Quite the accidental entrepreneur, Virdi chanced upon the idea for Chai Walli when she was working as a commercial lawyer. Despite a full-fledged legal career ahead of her, advising some of the fastest growing tech startups and a growing portfolio of employment, IP, and commercial clients, this Global Indian decided to set up a new venture on the side. She founded Chai Walli, a tea business focused on introducing to Australia authentic Indian and Ayurvedic teas. The venture took off and soon Virdi was included in the Forbes 30 Under 30 list.
Check out my latest article: Chai Walli Winner of the Micro Business of the Year Award 2021 at the IABCA Gala Night! https://t.co/iF70QBdGpw.
— Uppma Virdi (@UppmaV) May 18, 2021
The girl from Chandigarh
Born in Chandigarh in 1990, Virdi was raised in Melbourne where her family moved when she was one-year-old. She did her Bachelors of Law and Commerce from Deakin University and a Graduate Diploma of Legal Practice from The College of Law. Throughout her student years, Virdi worked actively; sometimes as a customer sales representative and sometimes as a seasonal clerk. She also worked as a paralegal towards workers compensation and also completed her secondment with Toyota Motors in Australia.
Through it all, her love for tea remained a constant. Always the go-to person to make tea for family gatherings and friends, she once made as many as a thousand cups of tea during her brother’s wedding. In an interview with SBS she said, “In the Indian culture people come together through tea. Whether it’s a happy occasion or a difficult moment, tea is all pervasive. I tried, but couldn’t find many good tea places in Australia.”
Brewing mantra
Virdi launched Chai Walli in 2014 while still doing her day job at a law firm. Her introduction to tea, she says, was courtesy her grandfather, who was an Ayurvedic doctor. He was the one who taught her how to make a cup of good herbal tea. It was these lessons that she channeled into her startup and began offering Australians a good cup of chai. Her chai business began as a side project while she continued in her day job as a lawyer. She would spend evenings and the weekends blending chai with a pestle, which she would then take to the markets to brew fresh masala chai for the customers. Her tea began gaining popularity and soon Chai Walli was a phenomenon in its own right.

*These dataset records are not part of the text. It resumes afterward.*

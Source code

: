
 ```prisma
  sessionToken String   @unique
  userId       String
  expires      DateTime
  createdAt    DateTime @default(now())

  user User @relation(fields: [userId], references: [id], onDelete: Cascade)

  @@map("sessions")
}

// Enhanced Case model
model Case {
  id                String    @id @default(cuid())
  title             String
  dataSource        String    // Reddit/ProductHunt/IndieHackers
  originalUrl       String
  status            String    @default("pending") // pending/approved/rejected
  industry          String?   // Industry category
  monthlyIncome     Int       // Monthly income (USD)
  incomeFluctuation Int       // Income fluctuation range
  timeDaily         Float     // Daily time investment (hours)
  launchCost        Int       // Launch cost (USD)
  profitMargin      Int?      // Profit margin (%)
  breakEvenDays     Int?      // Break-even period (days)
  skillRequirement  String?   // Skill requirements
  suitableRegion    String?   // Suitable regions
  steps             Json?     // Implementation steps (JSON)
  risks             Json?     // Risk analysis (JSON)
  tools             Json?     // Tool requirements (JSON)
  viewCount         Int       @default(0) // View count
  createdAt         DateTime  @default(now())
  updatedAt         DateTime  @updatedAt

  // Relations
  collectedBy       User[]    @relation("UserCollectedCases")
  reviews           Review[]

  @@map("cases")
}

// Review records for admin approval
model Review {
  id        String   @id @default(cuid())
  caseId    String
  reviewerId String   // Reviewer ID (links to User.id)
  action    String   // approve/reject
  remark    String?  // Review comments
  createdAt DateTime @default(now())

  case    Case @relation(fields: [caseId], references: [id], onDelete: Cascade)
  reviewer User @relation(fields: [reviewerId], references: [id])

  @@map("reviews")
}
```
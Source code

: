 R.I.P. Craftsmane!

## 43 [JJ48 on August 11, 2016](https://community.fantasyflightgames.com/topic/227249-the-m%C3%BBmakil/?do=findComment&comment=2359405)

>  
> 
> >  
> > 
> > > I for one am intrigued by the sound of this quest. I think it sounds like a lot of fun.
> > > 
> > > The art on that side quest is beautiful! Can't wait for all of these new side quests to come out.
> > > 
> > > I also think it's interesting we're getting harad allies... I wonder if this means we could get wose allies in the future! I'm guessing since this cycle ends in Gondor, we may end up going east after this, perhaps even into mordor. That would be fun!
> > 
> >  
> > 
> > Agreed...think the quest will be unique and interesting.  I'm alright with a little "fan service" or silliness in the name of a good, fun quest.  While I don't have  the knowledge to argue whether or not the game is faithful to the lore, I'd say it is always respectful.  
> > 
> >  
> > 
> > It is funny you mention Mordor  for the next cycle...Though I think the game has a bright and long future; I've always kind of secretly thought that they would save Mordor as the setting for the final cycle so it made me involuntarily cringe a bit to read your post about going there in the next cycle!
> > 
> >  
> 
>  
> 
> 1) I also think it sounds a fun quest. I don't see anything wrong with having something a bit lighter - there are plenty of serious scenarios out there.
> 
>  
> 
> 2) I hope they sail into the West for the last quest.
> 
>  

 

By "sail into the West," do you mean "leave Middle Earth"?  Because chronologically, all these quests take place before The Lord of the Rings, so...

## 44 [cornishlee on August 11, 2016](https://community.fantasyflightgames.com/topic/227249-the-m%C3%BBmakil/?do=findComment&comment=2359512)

Initially though, her family had quite a few misgivings about this lawyer plunging headlong into the chai business. “My parents were against my decision. They wondered why I wanted to be a tea-seller of all things. That’s when I had to convince them that chaiwallas too can do something worthwhile,” she said in an interview.
Road to success
In a country where coffee was the norm, Virdi made inroads with her steaming cups of Indian chai and its various variants. She began her journey of popularising tea with seminars on The Art of Chai with the aim to educate Australians on the nutritive benefits of Ayurvedic tea. Her workshops did the rounds of social media and she began selling her tea in small stores in Australian markets. She tied up with poor tea farmers in India and imported their produce to Australia. For Virdi, this was an opportunity to familiarise Australians with Indian culture and what it meant to be a first-generation Indian migrant.
Today, Virdi’s online store sells a variety of teas and related products such as candles, pots, kettles, strainers and tea flavoured goodies. The original Chai Walli blend is made with 11 fresh spices, with the warm and cool spices being tempered as per the season to enhance the chai experience. Her workshops where she coaches people on how to brew the perfect cup of chai is quite the rage with tea enthusiasts.
Chai Walli won the best chai award at the Royal Hobart Fine Food Awards in 2017 and was the finalist at the Best Health Food and Beverage Awards. In all, the brand offers 15 Ayurvedic blends and teas with the tea being sourced from organic farms in India. For now, the lawyer-turned-entrepreneur, who was featured in Forbes 30 Under 30 is on a mission: to rid the world of bad chai.